*TASK*: Nothing outside the range below should be printed. Output exactly the lines from the line with "marca MFICO modelo" to the line with "Estos son los", both included.

BEGIN SOURCE DATA

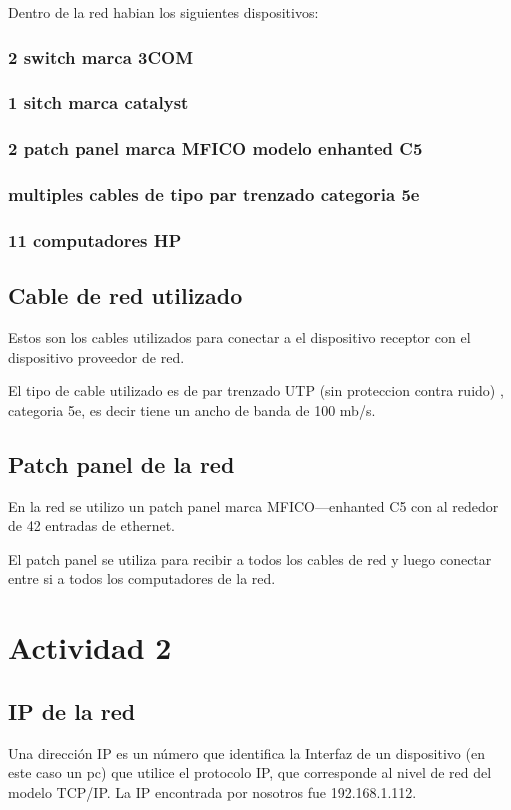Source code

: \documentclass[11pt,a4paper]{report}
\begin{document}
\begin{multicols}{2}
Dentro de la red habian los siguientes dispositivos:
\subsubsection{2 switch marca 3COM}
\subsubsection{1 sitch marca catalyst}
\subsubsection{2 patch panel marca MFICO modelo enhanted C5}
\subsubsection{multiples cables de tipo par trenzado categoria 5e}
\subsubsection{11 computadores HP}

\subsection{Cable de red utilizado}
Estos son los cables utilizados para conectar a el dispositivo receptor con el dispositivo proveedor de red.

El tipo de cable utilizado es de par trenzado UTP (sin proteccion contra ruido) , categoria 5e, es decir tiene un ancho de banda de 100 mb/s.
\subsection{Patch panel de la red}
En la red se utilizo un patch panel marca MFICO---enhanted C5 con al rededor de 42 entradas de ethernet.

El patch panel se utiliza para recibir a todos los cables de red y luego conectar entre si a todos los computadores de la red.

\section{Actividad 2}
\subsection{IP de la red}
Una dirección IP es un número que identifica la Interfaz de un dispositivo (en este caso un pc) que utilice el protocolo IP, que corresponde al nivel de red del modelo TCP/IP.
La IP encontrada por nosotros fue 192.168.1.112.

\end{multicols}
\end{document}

END SOURCE DATA
BEGIN SOURCE DATA

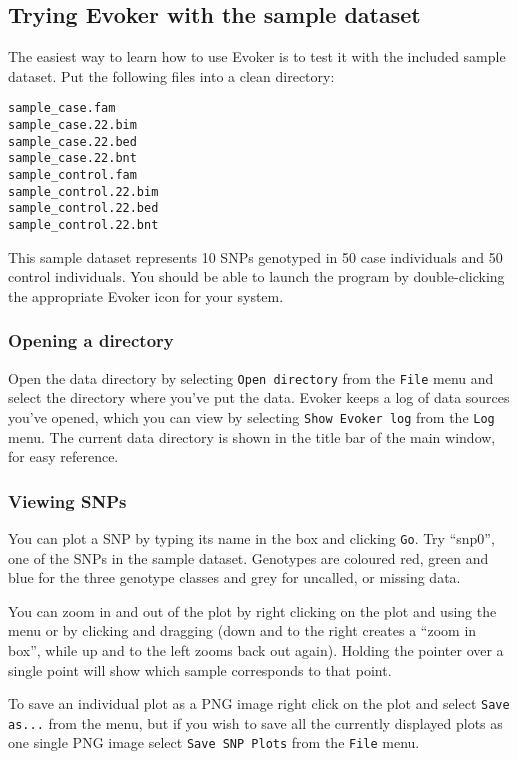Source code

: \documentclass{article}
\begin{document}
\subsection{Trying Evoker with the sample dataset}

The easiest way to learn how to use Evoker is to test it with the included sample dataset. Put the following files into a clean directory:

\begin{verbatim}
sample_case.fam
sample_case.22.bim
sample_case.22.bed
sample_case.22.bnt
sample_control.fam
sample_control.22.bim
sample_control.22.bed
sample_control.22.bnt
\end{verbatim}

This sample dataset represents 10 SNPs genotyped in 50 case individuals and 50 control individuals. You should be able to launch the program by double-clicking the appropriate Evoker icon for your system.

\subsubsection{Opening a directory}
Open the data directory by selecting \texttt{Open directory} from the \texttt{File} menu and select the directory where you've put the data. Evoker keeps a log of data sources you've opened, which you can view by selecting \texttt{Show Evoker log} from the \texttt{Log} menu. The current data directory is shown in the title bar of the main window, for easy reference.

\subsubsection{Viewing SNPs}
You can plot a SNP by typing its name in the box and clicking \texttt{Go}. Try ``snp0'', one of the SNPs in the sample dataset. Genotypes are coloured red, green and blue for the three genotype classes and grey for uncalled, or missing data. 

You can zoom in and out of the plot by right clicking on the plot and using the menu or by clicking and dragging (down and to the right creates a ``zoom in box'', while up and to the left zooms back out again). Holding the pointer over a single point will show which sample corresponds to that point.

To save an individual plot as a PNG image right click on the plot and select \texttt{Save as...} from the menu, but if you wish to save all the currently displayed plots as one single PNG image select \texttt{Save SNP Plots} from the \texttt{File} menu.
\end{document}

END SOURCE DATA

*TASK RESPONSE*:
\subsubsection{2 patch panel marca MFICO modelo enhanted C5}
\subsubsection{multiples cables de tipo par trenzado categoria 5e}
\subsubsection{11 computadores HP}

\subsection{Cable de red utilizado}
Estos son los cables utilizados para conectar a el dispositivo receptor con el dispositivo proveedor de red.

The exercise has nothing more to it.